Route choices are largely sensible too, and I failed to find serious fault in over 300 miles of driving. Route calculation and recalculation when you go off route is handled swiftly and without fuss, and the Mini even includes a Lorry profile along with the usual car and pedestrian options. This optimises routes for wide vehicles and should keep truckers from getting stuck down narrow country lanes.
The Mini’s one weakness is the clarity of its maps. Most of the time these are fine, with clearly marked turnings and routes. The slimline, TomTom-style info panel, which can be displayed either as a sidebar or run along the bottom of the display, doesn’t occupy too much of the screen either. But the maps aren’t the cleanest or clearest and, just occasionally, things get confusing particularly when you come across complex turnings that have roads running either above or below them. Charlie Brown’s roundabout in east London, for example, has a complex network of fly-overs passing overhead and this confuses the display somewhat, with those overhead roads indistinct from the complex road layout underneath. CoPilot on my TyTN II, for instance, never gets this confused and has a much clearer display, and it’s the same with Mio’s excellent budget sat-nav – the C220.

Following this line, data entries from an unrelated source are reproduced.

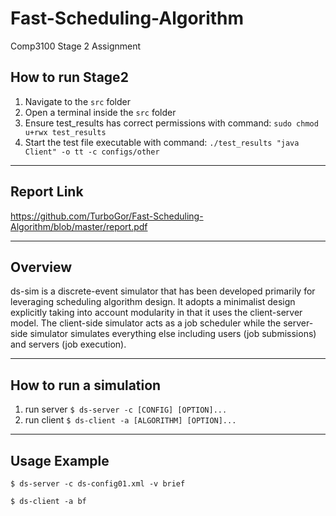 # Fast-Scheduling-Algorithm

Comp3100 Stage 2 Assignment

## How to run Stage2
1. Navigate to the `src` folder
2. Open a terminal inside the `src` folder
3. Ensure test_results has correct permissions with command: `sudo chmod u+rwx test_results`
4. Start the test file executable with command: `./test_results "java Client" -o tt -c configs/other`

---

## Report Link
https://github.com/TurboGor/Fast-Scheduling-Algorithm/blob/master/report.pdf

---

## Overview
ds-sim is a discrete-event simulator that has been developed primarily for leveraging scheduling algorithm design. It adopts a minimalist design explicitly taking into account modularity in that it uses the client-server model. The client-side simulator acts as a job scheduler while the server-side simulator simulates everything else including users (job submissions) and servers (job execution).

---

## How to run a simulation
1. run server `$ ds-server -c [CONFIG] [OPTION]...`
2. run client `$ ds-client -a [ALGORITHM] [OPTION]...`

---

## Usage Example
`$ ds-server -c ds-config01.xml -v brief`

`$ ds-client -a bf`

The Mini also isn’t the most fully featured sat-nav ever: there is a photo-viewer, but you don’t get Bluetooth connectivity, or live traffic updates via TMC, and for this money, of course, you only get maps of UK and Ireland. However, you are provided with up-to-date speed cameras on purchase, which you must install via the excellent sync software in the box. This software, à la TomTom, also provides a central area that you use to upgrade other aspects of the product, from maps to a series of free extra voices and Rough Guide travel guides. TMC and Bluetooth phone functions can be added at a later date via various add-on accessories as and when funds allow.
So, if your funds don’t quite stretch to a TomTom Go 520 and you’ve got £100 to spend, you shouldn’t let the occasionally unclear map view and lack of fancy extras put you off considering this product. Not only can you add to it, should you want to via the excellent sync software, but the Mini is also a highly polished product in all the other core areas.
The biggest bonus is that it’s cheaper than the excellent Mio C220 at a very-reasonable £99.99. The fact that it manages to combine this with TomTom-rivalling ease-of-use, the most intuitive sat-nav search around, and high quality navigation means it takes over from the Mio as the best budget sat-nav around.